L’Église de Papouasie occidentale : entre l’espoir et l’occupation indonésienne

Depuis l’annexion de la Papouasie occidentale par l’Indonésie en 1963, la population autochtone papoue subit quotidiennement des violations de ses droits, en raison des conflits qui l’opposent au gouvernement et à l’armée indonésiens. Face à cette tragédie, que fait l’Église ?

En 2018, alors que j’étais étudiant à l’université catholique Parahyangan de Bandung, j’ai rédigé un mémoire de master intitulé : “Diocèse de Jayapura, une Église au pouvoir transformateur dans un contexte de violations des droits de l’homme en Papouasie« . Dans ce mémoire, j’ai examiné combien l’Église apporte d’espoir aux Papous qui souffrent.

“Les joies et les espoirs, les tristesses et les angoisses des hommes de ce temps, des pauvres surtout et de tous ceux qui souffrent, sont aussi les joies et les espoirs, les tristesses et les angoisses des disciples du Christ”, affirme Gaudium et Spes.

En effet, les premiers missionnaires en terre papoue l’ont réellement vécu. Ils se sont totalement consacrés au service des autochtones, malgré la violence de ces derniers. Certains missionnaires ont été jusqu’à payer de leur vie, tel le père jésuite Cornelis Lecocq d’Armandville, disparu à Fak-fak, ainsi que de nombreux catéchistes locaux, tel Augustin Kabes, assassiné à Wamena. L’évangélisation a pacifié la société papoue, longtemps marquée par des violences tribales. Le dévouement des premiers missionnaires a donné un élan extraordinaire à l’Église locale : en moins d’un siècle, 95 % des Papous sont devenus chrétiens, dont un tiers catholique. Plus d’une centaine de prêtres papous ont été formés depuis 1895. L’un d’entre eux a été ordonné évêque en 2023.

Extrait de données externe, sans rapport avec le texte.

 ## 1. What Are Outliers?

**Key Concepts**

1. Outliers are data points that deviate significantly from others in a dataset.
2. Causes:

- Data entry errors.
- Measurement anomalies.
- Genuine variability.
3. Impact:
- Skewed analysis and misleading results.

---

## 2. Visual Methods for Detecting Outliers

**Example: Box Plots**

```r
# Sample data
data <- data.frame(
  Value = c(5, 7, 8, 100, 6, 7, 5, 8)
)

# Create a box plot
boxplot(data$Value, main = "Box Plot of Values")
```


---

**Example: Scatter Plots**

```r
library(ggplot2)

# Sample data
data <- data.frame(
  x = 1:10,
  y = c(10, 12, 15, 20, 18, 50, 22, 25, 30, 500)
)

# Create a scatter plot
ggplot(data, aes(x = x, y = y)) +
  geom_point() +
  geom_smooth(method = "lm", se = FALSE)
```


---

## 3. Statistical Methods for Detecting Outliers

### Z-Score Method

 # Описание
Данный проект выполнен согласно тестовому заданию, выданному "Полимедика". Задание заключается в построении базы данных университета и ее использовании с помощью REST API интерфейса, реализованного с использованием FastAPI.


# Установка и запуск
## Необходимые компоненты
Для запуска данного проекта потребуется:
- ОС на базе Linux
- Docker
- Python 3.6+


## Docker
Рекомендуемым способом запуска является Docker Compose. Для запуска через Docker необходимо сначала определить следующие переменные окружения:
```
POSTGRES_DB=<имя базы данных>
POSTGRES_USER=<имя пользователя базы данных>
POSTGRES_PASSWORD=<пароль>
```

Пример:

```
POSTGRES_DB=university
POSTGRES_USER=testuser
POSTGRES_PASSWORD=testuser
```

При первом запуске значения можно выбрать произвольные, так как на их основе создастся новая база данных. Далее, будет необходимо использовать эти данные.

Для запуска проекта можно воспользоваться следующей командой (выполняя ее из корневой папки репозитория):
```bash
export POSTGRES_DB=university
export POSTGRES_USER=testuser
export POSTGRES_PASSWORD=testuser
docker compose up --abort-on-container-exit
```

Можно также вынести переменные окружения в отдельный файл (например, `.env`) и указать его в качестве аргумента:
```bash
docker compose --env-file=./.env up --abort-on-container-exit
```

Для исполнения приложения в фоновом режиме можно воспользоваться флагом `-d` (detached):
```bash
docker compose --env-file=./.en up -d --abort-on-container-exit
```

Mais dans la Papouasie occidentale d’aujourd’hui, l’Église, dominée par les Indonésiens, semble être bien différente de celle de l’époque des missionnaires. La survie des papous n’est guère une priorité, surtout lorsque ceux-ci résistent à l’occupation indonésienne. L’Église catholique indonésienne adhère au principe patriotique du « cent pour cent catholique et cent pour cent indonésien« . C’est ce qu’a défini le premier évêque indonésien, Mgr Soegijapranata, à l’époque de la guerre d’indépendance indonésienne contre les Pays-Bas (1945-1949). Mais en essayant d’appliquer aujourd’hui ce slogan anachronique, les évêques indonésiens pervertissent, consciemment ou non, la mission contextuelle de l’Église en terre papoue. Il existe également une tendance à effacer certaines traditions papoues au motif de préserver l’universalité de l’Église.

Selon les dires d’un prêtre indonésien, le statut minoritaire des catholiques en Indonésie rend nombre d’entre eux lâches et serviles, « aimant s’attirer les faveurs des puissants tout en méprisant les faibles« . Pourtant, l’Église n’a plus de raison d’être si elle n’est pas à la hauteur de sa vocation prophétique. La mission de l’Église n’est pas d’abord de baptiser, mais de proclamer la Vérité qui conduit à la conversion.

Le statut politique de la Papouasie occidentale est problématique, étant donné le processus douteux de son annexion à l’Indonésie : seul un millier de Papous sur un million, choisis par l’armée indonésienne, l’ont approuvée lors d’un simulacre de référendum en 1969. Par ailleurs, l’Église catholique s’est rangée au côté du gouvernement indonésien. Les catholiques papous qui prônent l’indépendance sont régulièrement considérés comme des traîtres. Le sentiment nationaliste qui domine le clergé indonésien va au-delà de l’essence même de leur vocation de prêtre ou d’évêque.

Dans ces conditions, les catholiques papous ne voient aucune raison de rester dans l’Église indonésienne. Ils sont de plus en plus nombreux à vouloir quitter la Conférence épiscopale indonésienne (KWI) pour rejoindre la Conférence épiscopale Papouasie-Nouvelle-Guinée et Îles Salomon. Aujourd’hui, le peuple papou se dirige lentement vers sa propre disparition. Il est déjà minoritaire sur ses terres en raison de l’installation massive d’Indonésiens venus des îles de Java et des Célèbes. L’Église catholique est également menacée, alors que l’islam, religion majoritaire en Indonésie, gagne du terrain en Papouasie occidentale.

En tant que prêtre papou, je m’interroge sur l’attitude de la hiérarchie de l’Église catholique. Comment peut-elle continuer à prier pour les victimes de la guerre en Ukraine et à celles de la Palestine, tout en gardant le silence sur la tragédie humanitaire en Papouasie occidentale ? J’espère vivement qu’une solidarité internationale encourage un dialogue pacifique entre le gouvernement indonésien et les indépendantistes papous, représentés par l’United Liberation Movement for West Papua (ULMWP) et souhaite que la voix de l’Église universelle se fasse entendre.